Maddi gücün miktarı ise Kurban bayramı günleri için kendisi ve bakmakla mükellef olduğu kimselerin nafakasından fazlalığın bir kurban almaya yetecek kadar olmasıdır.[6]

Ancak iki sebepten dolayı kurban kesmek vacip/farz olur.

  1. a) Kurban edilmeye elverişli bir hayvana işaretle, ‘Bu benim kurbanımdır.’ veya “Bu hayvanı kurban edeceğim’ gibi ifadelerde bulunulursa o hayvanın kurban edilmesi farz olur.
  2. b) Allah’a yaklaşmak amacıyla, ‘Kurban kesmek bana borç olsun’ diye­rek adak adayan kimseye de kurban vermesi farz olur.[7]

Şartları

  1. Dinen kurban olarak kesilmesi kabul edilmiş hayvan türleri şunlardır: Koyun, keçi, sığır, manda ve deve. Kurbanın geçerliliği açısından bu hayvanların erkek veya dişi olması arasında fark yoktur. An­cak koyunun erkeğinin, diğerlerinin ise dişisinin kesilmesi daha faziletli görülmüştür.
  2. Koyun ve keçi cinsinden hayvanlar bir yaşını doldurduktan sonra kurban edilebilir. Sığır ve manda cinsinden hayvanlar iki yaşını, deve ise beş yaşını ta­mamladıktan sonra kurban olarak kesilebilirler.
  3. Kesilecek hayvanın kurban olmaya engel bir kusurunun bulunmama­sı gerekir.
  4. Kurbanın sahih olabilmesi için belirlenmiş vakit içinde kesilmesi ge­rekir.
  5. Kurbanın ibadet niyetiyle kesilmesi şarttır.[8] Hanefilerde ortakların tamamı bu niyeti taşıması gerekir. Şafiilerde bu şart değildir. Et için ortak olanların da kurbanı geçerlidir.[9]

Kesilmesi caiz olmayan hayvanlar

Müttefekun aleyhi olanlar dört tanedir.

  1. İki gözü veya bir gözü kör,
  2. Topal olan,
  3. Aşırı derecede zayıf olan,
  4. Görünür hastalığı olan.

Bu hayvanlar dört mezhebe göre kurban olmazlar.[10]
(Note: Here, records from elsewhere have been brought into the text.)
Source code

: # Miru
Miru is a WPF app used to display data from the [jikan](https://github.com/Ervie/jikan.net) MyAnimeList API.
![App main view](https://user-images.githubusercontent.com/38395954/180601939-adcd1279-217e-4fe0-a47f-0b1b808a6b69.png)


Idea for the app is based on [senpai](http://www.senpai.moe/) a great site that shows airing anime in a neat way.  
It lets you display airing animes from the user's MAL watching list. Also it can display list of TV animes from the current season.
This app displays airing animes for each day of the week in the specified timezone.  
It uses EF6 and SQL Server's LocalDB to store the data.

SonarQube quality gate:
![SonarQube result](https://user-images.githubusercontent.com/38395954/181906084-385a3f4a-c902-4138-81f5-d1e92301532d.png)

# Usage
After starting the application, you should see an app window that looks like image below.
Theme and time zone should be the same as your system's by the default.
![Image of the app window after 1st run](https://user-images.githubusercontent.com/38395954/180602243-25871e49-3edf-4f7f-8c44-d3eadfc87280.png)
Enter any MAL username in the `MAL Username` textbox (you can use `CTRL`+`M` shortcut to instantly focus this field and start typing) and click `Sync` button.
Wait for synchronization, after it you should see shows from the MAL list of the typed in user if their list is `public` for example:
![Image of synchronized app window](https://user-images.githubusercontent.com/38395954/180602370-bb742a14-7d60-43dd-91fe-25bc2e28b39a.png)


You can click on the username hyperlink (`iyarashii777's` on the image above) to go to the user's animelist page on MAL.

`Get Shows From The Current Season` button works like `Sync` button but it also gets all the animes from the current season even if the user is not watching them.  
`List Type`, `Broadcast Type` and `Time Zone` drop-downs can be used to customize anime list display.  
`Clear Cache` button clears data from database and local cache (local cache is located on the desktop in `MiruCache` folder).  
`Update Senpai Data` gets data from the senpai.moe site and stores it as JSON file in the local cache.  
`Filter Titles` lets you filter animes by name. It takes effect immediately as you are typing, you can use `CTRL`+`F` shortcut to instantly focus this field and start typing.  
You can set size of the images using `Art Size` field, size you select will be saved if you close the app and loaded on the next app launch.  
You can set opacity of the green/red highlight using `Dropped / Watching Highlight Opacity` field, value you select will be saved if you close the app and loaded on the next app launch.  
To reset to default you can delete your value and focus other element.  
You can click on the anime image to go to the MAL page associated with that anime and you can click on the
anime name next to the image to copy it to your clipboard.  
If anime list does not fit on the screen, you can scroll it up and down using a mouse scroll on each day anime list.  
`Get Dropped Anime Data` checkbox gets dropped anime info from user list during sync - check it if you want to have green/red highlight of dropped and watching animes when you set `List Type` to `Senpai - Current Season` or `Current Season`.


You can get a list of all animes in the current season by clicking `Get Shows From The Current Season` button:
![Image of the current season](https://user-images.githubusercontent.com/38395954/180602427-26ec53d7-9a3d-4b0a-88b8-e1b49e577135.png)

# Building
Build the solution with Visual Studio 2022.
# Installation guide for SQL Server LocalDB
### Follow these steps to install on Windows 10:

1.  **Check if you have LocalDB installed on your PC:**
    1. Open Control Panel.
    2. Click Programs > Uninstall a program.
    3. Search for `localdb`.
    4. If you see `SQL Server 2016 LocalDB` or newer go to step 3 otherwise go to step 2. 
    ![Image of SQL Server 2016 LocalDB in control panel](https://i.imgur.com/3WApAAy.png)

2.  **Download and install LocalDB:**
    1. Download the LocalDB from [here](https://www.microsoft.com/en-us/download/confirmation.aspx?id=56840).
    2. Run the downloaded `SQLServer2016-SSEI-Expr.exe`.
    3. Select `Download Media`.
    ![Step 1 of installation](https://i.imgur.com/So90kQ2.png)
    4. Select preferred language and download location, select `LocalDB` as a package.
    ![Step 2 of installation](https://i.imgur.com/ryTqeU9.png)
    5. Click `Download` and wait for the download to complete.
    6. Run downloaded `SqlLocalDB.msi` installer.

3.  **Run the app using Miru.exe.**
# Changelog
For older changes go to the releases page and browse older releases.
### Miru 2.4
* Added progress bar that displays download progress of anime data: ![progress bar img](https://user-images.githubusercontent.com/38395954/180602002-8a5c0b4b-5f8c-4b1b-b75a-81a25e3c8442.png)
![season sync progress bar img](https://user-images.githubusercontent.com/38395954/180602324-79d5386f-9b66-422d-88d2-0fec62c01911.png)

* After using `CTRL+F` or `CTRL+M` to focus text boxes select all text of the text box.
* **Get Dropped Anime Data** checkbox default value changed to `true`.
Hanefiler bunlara ilaveten:

  1. Kulağının veya kuyruğunun yarıdan fazlası veya memelerinin başları kopmuş,
  2. Kulakları veya kuyruğu yaratılışında bulunmayan bir hayvan kurban olamaz.
  3. Şaşı olan,
  4. Dişlerinin çoğu dökülmüş olan
  5. Burnu kesilmiş olan,
  6. Necaset yiyen,[11]

Boynuzu olmayan veya kırık olan, uyuz veya burulan veya otlanabilmesine engel olmayacak kadar deli olmayan hayvan kurban olur.

Bu ayıplar alım öncesine aittir. Eğer aldıktan sonra bu ayıplar ortaya çıkarsa Zengin kimse onu değiştirir, Fakir kimse ise onu kurban eder.

Şafiilerde

  1. Kuyruğu, burnu, dili ve kulağı kesik olan.
  2. Deli veya uyuz olan.

Boynuzu olmayan ve boynuzu çıkmış, noksanlığı az olan, kulağı yarılmış veya delinmiş, yemesine engel olmayacak kadar dişi dökülmemiş olan hayvan en sahih kavle göre kurban olabilir.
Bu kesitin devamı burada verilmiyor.